In the UK, cannabis related products are potentially patentable including cannabinoid extracts, dried flowers, medical formulations and inhalation devices or systems. It may also be possible to obtain protection for cannabis plants in the United Kingdom in certain circumstances, although plants produced by essentially biological processes per se (in general, not specifically cannabis plants) are now not considered patentable by the European Patent Office, following an Enlarged Board of Appeal decision issued in 2020.. Plant variety rights are available to protect the plants.

Subsequent to the 1 November 2018 legislative changes which made it easier to prescribe and supply medicinal cannabis products in the UK, interim prescribing guidance was issued by healthcare practitioner professional bodies, including the General Medical Council guidance on prescribing unlicensed medicinal cannabis products, pending a consultation on clinical effectiveness of cannabis-based medicinal.

products by the National Institute for Health and Care Excellence (NICE). The NICE guideline was subsequently issued on 11 November 2019 providing guidance on prescribing of cannabis-based medicinal products for people with intractable nausea and vomiting, chronic pain, spasticity and severe treatment- resistant epilepsy. NICE is also developing technology appraisal guidance on cannabidiol with clobazam for treating seizures associated with Lennox-Gastaut syndrome and Dravet syndrome.

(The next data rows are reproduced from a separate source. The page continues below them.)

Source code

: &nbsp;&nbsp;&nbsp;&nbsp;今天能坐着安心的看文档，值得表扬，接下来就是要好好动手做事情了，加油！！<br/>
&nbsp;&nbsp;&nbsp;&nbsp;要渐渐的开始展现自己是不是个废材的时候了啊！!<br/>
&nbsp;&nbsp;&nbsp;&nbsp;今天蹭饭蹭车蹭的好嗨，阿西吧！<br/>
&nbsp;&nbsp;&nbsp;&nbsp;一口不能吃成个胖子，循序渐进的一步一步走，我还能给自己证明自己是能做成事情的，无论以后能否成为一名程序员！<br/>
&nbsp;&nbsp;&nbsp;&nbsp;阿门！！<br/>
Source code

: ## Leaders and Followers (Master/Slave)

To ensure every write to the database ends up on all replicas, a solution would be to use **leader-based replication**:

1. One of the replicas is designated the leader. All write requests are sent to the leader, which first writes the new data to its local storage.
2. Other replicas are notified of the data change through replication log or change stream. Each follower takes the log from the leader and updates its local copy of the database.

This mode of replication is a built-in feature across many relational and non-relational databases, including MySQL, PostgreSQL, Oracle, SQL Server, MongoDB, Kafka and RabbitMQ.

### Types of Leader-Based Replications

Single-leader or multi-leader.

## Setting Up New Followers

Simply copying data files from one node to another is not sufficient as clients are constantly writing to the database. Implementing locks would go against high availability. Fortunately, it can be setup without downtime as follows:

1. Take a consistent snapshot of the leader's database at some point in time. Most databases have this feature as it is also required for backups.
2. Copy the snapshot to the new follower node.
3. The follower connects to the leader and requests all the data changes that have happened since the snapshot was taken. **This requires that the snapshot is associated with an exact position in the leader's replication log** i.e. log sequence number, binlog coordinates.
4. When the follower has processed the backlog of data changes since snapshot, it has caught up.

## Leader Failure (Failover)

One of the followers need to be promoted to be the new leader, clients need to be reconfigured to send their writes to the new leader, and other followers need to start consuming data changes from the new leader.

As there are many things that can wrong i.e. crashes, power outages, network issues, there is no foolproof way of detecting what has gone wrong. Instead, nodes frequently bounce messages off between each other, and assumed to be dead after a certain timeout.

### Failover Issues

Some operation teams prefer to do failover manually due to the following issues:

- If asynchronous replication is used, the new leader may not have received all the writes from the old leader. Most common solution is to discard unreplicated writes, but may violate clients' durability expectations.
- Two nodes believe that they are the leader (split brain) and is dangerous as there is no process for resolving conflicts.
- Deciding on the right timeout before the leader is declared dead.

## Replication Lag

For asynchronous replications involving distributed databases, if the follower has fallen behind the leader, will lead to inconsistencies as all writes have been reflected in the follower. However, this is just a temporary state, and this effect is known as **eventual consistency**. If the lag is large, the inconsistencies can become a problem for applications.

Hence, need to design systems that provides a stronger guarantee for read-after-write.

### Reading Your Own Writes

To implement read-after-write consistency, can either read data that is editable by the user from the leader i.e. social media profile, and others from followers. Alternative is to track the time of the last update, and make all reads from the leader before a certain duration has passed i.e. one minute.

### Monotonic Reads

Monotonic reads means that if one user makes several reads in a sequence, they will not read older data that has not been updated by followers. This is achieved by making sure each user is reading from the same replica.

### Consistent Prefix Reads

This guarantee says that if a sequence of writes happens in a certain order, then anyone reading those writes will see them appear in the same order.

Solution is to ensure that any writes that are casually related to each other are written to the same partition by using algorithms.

The NICE guidance follows the grant of a marketing authorisation for a second, non-synthetic medicinal cannabis product, GW Pharma’s Epidyolex, which has been licensed in the EU for Lennox-Gastaut syndrome and Dravet syndrome.

In January 2021, a second Home Office licence was granted to grow cannabis for commercial medical use. This is only the second licence of its kind to be granted, and will be a definite boost to the UK commercial cannabis market. On 11 January 2021, the UK government also consulted the Advisory Council on the Misuse of Drugs with a view to restricting the scope of ‘exempt products’ under the controlled drugs legislation whilst also creating a specific exemption in the legislation for CBD products that contain no more than a defined trace percentage of specified controlled cannabinoids, including THC to take account of the ability of producers to achieve such level of purity and the capability of forensic laboratories to quantify it consistently and affordably. This may indicate that the present UK government is generally supportive of the growing CBD market in the UK.